Jorge, maçon à Fribourg depuis douze ans.

«On se bat pour nos droits. Nous vivons dans le pays le plus riche d’Europe, et pourtant dans celui où l’on doit travailler le plus. Nous ne sommes pas des machines!

Chaque année, on nous demande de travailler plus vite, mais les salaires, eux, ne bougent pas. On n’y arrive plus, c’est trop fatigant. La flexibilité qu’ils veulent, c’est pour eux, pas pour nous, car nous n’aurons plus le temps pour notre vie de famille. Quand j’entends l’opinion qu’ont les patrons de nous, ça me fait mal, car ce n’est pas la vérité, on travaille dur tous les jours. Je ne sais pas si j’arriverai jusqu’à la retraite, si j’ai l’opportunité de quitter la construction, je le ferai.»


Cumbe, 47 ans, originaire du Mozambique et maçon depuis huit ans.

«Nous prenons beaucoup de risques sur les chantiers, nos conditions de travail sont dures. Nous sommes là aujourd’hui pour défendre nos droits et demander aux patrons de faire un pas vers nous. Nous irons jusqu’au bout, en espérant qu’ils prennent leurs responsabilités. Nous ne pouvons pas travailler 50 heures par semaine.

Quant aux travailleurs âgés, ceux qui ont le plus d’expérience, ce sont eux qui vont travailler et gagner le moins. Qui va former les jeunes sur le terrain? Moi je n’aurais plus aucun plaisir à le faire dans ces conditions.»

Mafalda, épouse de Joao, coffreur de 33 ans.

«Mon mari est maçon depuis douze ans. Il aime beaucoup son travail, et il le fait bien.

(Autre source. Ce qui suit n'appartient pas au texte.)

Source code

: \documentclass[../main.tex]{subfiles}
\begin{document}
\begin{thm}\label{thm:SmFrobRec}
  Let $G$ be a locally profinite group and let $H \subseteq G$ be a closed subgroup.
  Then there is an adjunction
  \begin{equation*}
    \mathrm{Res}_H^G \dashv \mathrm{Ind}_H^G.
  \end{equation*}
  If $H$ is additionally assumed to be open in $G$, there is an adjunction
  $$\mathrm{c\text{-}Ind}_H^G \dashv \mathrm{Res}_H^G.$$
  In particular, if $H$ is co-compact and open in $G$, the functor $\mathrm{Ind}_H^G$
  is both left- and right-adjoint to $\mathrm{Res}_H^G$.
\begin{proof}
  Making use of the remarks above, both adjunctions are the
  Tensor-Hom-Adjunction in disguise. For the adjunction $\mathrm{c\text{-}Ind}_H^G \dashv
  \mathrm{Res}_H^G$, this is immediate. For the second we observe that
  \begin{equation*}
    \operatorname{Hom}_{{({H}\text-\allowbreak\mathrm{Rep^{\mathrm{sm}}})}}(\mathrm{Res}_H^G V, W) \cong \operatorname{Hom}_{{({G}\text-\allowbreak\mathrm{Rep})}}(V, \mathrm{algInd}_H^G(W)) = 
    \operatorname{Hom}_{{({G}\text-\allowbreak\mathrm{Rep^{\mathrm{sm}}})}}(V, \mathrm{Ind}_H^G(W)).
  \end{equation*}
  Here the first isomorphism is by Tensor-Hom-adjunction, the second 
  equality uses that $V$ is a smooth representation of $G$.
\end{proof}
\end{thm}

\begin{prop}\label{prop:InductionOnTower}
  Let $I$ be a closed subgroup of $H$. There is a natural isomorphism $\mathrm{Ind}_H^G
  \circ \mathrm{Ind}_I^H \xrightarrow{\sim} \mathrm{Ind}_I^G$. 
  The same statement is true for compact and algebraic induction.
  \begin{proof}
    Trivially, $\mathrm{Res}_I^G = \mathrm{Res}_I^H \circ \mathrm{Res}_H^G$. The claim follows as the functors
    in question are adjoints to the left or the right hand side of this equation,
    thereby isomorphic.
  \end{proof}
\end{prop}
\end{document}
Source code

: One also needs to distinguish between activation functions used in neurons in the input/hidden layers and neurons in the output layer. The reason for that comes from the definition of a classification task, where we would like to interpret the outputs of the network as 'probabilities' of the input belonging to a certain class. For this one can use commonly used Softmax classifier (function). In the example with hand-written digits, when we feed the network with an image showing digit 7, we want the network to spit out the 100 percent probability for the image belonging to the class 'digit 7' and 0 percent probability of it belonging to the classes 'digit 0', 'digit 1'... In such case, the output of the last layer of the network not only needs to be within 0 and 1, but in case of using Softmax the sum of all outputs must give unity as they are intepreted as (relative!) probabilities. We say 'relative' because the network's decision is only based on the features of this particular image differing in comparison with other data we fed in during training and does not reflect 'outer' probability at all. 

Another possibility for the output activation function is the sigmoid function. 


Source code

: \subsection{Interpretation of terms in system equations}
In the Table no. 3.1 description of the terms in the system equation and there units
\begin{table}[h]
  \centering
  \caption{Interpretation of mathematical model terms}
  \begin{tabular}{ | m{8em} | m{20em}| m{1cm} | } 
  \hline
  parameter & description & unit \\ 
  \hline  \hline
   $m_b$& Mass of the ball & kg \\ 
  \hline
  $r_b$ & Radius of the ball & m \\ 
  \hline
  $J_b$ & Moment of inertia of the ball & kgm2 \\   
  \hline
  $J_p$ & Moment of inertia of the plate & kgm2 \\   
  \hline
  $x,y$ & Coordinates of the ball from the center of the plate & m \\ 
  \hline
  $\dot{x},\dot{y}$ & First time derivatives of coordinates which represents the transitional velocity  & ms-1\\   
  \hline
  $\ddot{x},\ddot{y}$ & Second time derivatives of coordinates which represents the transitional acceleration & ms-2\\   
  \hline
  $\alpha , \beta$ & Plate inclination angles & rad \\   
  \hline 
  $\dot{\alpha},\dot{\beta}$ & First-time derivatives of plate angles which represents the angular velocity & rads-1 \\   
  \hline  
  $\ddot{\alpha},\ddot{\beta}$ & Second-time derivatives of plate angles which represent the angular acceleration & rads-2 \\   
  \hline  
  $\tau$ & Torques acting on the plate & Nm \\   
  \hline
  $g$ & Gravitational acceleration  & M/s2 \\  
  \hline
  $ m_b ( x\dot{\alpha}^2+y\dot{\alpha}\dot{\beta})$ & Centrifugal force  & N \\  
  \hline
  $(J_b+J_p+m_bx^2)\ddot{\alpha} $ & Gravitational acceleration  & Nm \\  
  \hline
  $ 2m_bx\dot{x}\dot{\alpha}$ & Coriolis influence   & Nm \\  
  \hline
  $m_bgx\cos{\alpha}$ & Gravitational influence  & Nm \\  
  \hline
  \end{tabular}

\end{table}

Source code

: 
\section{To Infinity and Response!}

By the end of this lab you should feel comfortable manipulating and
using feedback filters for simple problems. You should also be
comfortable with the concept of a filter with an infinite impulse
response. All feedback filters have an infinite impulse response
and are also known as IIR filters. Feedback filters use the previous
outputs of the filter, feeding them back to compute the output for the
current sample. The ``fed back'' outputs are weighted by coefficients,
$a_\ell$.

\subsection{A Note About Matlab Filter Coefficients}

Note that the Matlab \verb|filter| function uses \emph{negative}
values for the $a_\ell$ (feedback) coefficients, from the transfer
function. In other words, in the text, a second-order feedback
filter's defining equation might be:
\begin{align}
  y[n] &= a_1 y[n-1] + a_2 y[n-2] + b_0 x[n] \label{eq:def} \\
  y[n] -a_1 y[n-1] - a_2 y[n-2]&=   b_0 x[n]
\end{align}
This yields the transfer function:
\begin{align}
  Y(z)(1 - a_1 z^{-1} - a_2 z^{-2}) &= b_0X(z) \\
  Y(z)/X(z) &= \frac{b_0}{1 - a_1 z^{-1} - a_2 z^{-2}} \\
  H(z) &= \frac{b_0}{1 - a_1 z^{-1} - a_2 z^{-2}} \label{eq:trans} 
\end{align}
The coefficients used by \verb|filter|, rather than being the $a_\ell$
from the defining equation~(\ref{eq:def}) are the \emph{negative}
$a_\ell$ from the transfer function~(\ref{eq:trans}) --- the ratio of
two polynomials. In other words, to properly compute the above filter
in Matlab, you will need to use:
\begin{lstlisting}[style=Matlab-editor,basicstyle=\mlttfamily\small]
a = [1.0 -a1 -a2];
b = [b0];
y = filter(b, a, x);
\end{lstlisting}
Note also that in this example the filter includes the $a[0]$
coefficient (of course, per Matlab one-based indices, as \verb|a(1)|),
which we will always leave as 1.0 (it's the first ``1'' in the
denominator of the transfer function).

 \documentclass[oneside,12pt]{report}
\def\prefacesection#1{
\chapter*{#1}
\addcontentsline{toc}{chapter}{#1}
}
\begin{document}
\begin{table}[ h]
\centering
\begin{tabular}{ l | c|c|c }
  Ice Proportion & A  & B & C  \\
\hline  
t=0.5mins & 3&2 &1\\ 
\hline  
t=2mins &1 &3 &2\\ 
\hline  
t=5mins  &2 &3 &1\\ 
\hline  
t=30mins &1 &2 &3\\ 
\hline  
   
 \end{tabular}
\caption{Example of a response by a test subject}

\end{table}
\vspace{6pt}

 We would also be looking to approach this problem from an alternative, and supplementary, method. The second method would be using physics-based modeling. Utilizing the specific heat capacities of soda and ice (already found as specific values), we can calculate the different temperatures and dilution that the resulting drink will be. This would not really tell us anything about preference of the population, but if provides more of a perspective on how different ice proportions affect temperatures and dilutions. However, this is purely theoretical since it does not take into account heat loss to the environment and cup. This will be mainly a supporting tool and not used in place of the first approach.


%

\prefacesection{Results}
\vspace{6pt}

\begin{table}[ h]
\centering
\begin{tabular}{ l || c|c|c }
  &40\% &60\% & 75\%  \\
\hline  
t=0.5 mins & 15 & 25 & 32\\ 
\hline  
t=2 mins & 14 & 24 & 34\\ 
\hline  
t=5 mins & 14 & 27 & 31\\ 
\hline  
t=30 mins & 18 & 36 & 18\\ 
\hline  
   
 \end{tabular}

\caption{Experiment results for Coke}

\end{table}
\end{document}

Il est actuellement temporaire, et espère décrocher un contrat fixe. C’est important pour lui, comme pour moi, qu’il se mobilise aujourd’hui, car nous voulons que son salaire augmente et qu’il ait plus de droits à l’avenir. Je pense aussi que la retraite doit être avancée, 60 ans c’est trop tard pour le travail physique qu’ils fournissent. Il n’a que 33 ans et, pourtant, quand il rentre le soir, il est cassé! Certains jours, il est tellement fatigué qu’il est insupportable (rire).

L’hiver, il part de la maison à 6h50 et rentre vers 16h30, mais l’été, il s’en va à 6h et ne revient pas avant 17h30, pour un salaire net qui oscille entre 3800 et 4200 francs. Au quotidien, ils sont aussi mis en danger et doivent prendre des risques, car les chefs leur demandent d’aller vite et les stressent pour finir le plus rapidement possible.

En général, en tant que temporaire, il s’arrête la semaine avant Noël. Des fois avant, s’il y a beaucoup de neige. Et ensuite, l’activité ne reprend pas avant le mois de février. Cet été, à Lausanne, malgré la canicule, il n’a jamais interrompu le travail. Il rentrait à la maison tout rouge: il n’y avait rien à disposition sur le lieu de travail pour se protéger, et de toute façon, les ouvriers n’ont pas le temps pour respecter les consignes comme s’arrêter pour boire et se mettre de la crème solaire.

Les propos des employeurs qui ont été relayés dans les médias ne sont vraiment pas justes. Ils aimeraient que les maçons fassent plus mais c’est impossible, ils ne peuvent pas faire plus, ce ne sont pas des machines!

En cas de vide conventionnel, c’est clair, on rentre au Portugal. Travailler 50 heures par semaine pour des salaires moindres, et sans aucune protection conventionnelle, c’est exclu, je ne l’accepterai pas! Je ne veux pas que mon mari finisse comme mon père, incapable de travailler depuis ses 56 ans. On espère que la lutte portera ses fruits.»